### DATA EXTRACTS
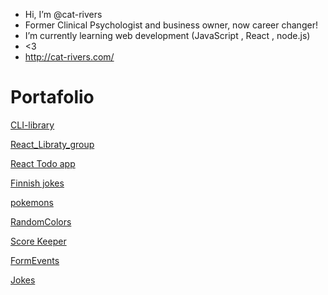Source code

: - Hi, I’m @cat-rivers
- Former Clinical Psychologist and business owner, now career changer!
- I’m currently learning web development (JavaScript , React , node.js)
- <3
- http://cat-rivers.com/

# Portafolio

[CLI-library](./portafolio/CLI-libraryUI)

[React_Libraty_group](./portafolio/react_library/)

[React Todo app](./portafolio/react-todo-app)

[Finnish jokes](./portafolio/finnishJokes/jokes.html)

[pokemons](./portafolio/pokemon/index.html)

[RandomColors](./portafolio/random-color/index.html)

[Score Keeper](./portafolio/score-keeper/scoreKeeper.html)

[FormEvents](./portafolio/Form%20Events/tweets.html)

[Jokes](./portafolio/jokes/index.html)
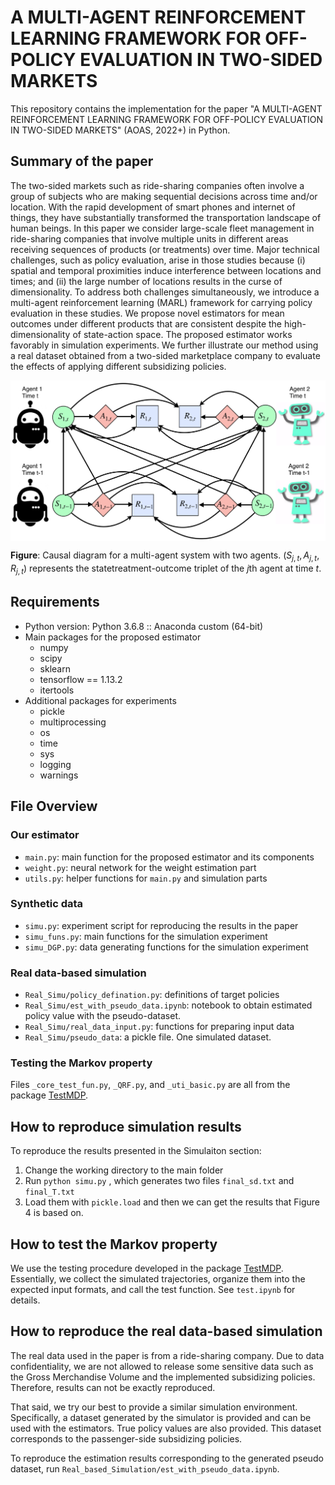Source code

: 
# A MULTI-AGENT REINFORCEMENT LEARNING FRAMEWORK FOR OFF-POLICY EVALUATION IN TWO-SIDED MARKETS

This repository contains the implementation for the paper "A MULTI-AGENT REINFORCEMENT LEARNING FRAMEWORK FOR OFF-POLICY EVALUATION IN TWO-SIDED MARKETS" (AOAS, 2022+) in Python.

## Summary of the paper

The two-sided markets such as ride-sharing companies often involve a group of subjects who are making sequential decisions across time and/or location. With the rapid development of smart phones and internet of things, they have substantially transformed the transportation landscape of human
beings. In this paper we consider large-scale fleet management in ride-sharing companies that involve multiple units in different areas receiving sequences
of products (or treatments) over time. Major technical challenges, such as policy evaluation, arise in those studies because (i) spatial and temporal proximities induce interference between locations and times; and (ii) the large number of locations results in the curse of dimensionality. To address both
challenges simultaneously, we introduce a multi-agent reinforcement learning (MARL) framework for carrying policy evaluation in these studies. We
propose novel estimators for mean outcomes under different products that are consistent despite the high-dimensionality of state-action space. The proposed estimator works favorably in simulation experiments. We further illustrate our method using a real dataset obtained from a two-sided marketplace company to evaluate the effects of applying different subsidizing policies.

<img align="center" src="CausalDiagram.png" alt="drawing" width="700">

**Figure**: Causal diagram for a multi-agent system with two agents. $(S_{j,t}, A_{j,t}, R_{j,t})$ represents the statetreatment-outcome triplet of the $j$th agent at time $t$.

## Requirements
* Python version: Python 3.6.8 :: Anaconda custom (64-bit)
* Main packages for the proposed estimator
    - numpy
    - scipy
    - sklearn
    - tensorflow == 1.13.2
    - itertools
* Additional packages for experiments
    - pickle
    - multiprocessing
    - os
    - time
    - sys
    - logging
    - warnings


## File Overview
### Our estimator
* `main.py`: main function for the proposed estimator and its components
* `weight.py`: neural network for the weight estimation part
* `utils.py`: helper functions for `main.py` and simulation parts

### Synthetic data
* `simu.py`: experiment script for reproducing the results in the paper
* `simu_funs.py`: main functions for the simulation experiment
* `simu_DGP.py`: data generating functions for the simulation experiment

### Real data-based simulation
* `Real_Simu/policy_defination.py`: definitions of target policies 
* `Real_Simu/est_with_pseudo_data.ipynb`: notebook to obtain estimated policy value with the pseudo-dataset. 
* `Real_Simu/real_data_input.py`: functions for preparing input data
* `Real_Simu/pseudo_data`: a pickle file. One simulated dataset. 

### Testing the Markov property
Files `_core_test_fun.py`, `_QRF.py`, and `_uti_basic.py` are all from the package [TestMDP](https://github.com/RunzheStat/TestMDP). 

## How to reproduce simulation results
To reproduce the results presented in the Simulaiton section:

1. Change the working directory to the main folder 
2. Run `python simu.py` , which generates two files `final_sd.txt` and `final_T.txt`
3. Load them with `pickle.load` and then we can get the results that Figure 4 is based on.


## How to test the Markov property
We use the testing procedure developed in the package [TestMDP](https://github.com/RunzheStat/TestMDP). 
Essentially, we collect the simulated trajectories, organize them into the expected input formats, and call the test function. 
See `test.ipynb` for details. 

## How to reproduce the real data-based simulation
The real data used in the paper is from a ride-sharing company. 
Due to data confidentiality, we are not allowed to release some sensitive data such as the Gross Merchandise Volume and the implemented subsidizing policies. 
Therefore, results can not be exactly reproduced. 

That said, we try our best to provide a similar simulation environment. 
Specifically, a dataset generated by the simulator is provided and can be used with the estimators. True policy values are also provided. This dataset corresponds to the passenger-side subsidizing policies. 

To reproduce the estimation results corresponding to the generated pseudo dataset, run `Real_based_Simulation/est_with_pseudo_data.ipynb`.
==
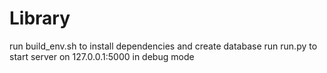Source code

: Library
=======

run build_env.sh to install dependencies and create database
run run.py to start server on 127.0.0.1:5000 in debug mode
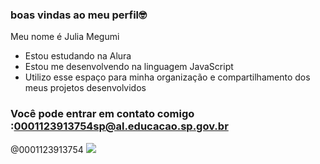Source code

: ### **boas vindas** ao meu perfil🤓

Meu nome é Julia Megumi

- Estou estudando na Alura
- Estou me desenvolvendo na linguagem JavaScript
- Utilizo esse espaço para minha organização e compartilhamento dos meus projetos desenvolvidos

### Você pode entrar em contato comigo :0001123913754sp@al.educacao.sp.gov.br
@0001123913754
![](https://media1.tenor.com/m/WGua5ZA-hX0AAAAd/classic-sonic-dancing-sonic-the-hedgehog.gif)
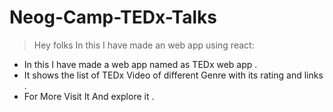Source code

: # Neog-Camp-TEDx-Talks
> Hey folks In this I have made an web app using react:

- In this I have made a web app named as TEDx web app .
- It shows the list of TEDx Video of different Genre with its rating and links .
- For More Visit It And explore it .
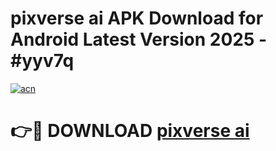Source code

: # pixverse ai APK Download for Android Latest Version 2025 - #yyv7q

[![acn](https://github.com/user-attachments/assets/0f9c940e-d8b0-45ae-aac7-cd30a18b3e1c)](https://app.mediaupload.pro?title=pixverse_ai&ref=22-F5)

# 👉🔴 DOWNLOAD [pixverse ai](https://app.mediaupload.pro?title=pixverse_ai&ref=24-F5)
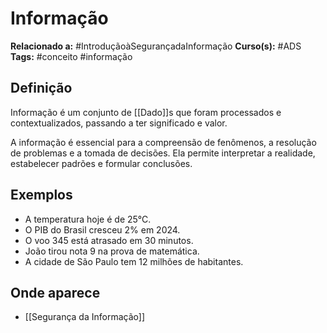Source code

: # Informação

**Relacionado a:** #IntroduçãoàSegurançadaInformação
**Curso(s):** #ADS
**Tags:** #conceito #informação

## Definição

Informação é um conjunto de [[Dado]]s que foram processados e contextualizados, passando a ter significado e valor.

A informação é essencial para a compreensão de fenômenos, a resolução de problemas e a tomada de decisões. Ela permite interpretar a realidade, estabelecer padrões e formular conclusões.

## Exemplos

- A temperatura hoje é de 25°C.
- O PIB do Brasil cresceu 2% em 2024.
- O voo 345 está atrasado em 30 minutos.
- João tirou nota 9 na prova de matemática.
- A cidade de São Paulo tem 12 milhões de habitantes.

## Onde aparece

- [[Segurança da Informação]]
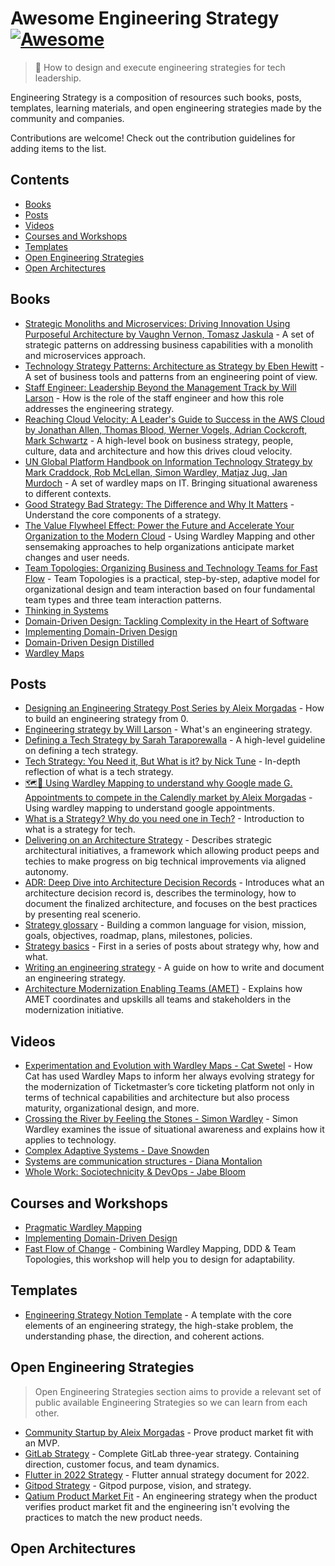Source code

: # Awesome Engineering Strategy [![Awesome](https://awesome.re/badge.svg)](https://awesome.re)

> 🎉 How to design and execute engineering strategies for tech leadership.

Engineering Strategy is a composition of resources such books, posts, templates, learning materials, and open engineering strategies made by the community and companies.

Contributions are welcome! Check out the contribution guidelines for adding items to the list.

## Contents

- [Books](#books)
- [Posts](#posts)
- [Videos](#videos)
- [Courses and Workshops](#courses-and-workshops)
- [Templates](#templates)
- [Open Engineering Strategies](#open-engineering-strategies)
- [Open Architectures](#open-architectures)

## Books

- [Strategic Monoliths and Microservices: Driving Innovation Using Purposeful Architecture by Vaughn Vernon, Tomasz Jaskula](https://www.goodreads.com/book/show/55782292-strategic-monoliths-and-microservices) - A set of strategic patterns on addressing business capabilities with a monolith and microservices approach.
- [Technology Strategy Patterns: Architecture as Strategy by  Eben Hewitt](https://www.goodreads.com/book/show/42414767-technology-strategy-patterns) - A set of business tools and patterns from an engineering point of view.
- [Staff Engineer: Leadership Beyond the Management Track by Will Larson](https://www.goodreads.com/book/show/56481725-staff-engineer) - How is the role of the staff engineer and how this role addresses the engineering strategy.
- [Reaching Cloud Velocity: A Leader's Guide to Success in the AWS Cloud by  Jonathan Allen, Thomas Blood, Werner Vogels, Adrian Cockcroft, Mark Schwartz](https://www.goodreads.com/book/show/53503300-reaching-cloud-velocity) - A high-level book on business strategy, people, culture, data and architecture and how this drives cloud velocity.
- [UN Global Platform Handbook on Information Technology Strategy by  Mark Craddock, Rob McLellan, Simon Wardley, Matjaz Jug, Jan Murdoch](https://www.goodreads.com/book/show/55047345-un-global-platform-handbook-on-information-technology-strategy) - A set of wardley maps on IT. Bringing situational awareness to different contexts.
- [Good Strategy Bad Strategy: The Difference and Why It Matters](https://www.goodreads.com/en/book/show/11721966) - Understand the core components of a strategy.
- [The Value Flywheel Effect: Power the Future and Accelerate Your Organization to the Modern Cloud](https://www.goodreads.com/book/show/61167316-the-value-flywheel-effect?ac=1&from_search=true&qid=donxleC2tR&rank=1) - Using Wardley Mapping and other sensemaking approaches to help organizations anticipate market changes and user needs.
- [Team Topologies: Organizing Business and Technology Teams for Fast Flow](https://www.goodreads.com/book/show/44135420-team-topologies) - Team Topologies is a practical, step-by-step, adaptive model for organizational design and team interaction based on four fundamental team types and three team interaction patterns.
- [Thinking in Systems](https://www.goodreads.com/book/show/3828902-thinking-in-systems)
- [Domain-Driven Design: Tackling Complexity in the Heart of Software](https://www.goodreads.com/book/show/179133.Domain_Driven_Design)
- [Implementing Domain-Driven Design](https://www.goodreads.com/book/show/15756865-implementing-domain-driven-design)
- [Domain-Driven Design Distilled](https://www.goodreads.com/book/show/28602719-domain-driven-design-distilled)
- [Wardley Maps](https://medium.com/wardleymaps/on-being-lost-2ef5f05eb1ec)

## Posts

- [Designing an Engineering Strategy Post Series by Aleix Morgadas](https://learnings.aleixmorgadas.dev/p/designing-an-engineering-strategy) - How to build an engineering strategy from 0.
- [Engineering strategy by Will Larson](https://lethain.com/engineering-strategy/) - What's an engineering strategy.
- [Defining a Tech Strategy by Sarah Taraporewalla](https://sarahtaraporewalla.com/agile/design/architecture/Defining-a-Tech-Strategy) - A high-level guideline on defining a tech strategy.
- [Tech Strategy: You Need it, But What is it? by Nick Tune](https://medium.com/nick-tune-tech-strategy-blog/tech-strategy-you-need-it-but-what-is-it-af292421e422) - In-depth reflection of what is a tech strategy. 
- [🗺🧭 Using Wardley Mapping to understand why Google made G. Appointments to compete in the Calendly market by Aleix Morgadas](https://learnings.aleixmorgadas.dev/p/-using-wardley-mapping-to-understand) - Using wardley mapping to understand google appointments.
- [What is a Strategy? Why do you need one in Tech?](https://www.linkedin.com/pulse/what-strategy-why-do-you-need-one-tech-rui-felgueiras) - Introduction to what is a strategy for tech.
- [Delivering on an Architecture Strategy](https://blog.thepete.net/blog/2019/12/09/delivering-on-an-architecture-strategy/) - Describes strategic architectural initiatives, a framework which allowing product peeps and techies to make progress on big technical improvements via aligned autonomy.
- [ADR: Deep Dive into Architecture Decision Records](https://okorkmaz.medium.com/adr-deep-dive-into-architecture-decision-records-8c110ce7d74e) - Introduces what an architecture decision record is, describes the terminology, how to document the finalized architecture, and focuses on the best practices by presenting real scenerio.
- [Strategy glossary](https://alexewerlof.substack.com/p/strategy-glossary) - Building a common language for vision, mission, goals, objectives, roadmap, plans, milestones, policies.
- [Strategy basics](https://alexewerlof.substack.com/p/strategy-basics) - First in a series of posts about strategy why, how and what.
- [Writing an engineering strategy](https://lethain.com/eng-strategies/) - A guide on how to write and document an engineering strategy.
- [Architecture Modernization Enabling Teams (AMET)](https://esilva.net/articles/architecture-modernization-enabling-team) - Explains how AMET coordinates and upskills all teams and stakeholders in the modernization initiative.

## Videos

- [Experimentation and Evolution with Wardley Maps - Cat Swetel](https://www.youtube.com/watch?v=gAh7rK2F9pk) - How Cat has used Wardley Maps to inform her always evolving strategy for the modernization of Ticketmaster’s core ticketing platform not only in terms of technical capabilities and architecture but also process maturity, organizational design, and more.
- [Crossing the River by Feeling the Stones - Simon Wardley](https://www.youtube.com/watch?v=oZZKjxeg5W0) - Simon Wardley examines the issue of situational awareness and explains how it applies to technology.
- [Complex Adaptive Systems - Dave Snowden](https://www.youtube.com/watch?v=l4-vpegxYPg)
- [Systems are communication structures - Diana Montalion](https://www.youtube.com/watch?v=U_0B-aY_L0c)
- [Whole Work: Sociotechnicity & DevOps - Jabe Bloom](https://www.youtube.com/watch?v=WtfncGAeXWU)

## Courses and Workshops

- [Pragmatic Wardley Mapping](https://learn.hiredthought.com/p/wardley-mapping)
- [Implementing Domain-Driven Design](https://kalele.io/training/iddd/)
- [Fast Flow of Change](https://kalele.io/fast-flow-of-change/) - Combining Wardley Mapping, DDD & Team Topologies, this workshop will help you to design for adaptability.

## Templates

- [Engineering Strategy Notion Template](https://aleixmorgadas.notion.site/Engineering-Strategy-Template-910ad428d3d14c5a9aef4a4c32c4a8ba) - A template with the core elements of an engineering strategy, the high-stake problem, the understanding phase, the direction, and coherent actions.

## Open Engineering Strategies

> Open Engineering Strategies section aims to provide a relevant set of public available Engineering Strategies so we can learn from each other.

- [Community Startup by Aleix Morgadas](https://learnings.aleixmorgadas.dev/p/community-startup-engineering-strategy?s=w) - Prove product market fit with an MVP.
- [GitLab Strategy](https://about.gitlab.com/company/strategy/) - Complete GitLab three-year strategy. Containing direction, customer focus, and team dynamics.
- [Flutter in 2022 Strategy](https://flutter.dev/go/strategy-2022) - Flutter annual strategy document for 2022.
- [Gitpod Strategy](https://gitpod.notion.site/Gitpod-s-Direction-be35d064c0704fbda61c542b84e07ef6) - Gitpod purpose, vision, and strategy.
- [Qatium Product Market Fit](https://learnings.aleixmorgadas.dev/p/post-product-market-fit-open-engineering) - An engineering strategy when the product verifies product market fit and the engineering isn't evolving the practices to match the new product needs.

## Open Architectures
==
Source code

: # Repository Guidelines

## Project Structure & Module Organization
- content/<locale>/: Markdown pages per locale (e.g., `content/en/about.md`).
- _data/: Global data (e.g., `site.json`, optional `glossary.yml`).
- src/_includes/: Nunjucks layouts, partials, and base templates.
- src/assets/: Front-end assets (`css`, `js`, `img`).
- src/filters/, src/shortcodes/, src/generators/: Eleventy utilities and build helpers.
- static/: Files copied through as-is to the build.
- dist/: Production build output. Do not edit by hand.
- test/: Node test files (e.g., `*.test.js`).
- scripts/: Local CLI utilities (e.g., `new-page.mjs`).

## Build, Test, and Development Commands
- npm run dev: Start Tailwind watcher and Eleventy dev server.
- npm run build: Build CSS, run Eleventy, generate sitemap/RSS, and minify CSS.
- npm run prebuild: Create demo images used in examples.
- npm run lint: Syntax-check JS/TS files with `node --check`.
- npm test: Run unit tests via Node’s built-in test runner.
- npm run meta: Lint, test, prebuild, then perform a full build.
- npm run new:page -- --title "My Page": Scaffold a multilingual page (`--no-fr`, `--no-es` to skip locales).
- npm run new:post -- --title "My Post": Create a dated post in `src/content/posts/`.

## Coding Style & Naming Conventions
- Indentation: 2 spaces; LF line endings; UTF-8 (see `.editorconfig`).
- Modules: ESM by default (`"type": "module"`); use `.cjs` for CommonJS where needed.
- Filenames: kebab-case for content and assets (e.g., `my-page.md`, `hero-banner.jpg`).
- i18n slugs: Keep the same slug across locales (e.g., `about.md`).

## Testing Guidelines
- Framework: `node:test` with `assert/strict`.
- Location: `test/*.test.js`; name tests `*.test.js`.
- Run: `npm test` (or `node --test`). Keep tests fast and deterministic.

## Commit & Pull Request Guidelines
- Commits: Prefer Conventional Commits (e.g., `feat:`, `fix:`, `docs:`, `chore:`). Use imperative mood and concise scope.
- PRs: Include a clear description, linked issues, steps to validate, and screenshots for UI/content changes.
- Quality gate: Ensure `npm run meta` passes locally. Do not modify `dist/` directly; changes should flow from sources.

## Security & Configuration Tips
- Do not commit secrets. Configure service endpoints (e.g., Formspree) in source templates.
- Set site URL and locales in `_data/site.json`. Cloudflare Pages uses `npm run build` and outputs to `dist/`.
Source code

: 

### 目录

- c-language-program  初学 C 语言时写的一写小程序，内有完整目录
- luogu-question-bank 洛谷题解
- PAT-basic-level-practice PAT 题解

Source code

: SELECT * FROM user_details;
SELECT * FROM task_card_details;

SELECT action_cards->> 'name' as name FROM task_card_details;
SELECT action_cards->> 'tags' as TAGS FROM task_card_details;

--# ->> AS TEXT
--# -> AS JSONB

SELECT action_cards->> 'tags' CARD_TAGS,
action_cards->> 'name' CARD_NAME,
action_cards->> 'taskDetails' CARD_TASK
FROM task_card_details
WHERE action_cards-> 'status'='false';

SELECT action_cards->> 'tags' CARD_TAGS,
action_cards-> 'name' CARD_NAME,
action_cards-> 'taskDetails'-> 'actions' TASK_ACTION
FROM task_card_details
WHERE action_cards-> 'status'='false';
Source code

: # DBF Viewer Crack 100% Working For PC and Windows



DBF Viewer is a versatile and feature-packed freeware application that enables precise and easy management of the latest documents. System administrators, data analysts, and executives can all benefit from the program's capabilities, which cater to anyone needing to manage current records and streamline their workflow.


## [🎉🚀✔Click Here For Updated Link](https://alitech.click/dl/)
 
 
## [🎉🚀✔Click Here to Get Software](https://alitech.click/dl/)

### PROBLEM
For each line of the data that includes the word "notion", return a copy of it.

### ANSWER SECTION
- [Engineering Strategy Notion Template](https://aleixmorgadas.notion.site/Engineering-Strategy-Template-910ad428d3d14c5a9aef4a4c32c4a8ba) - A template with the core elements of an engineering strategy, the high-stake problem, the understanding phase, the direction, and coherent actions.
- [Gitpod Strategy](https://gitpod.notion.site/Gitpod-s-Direction-be35d064c0704fbda61c542b84e07ef6) - Gitpod purpose, vision, and strategy.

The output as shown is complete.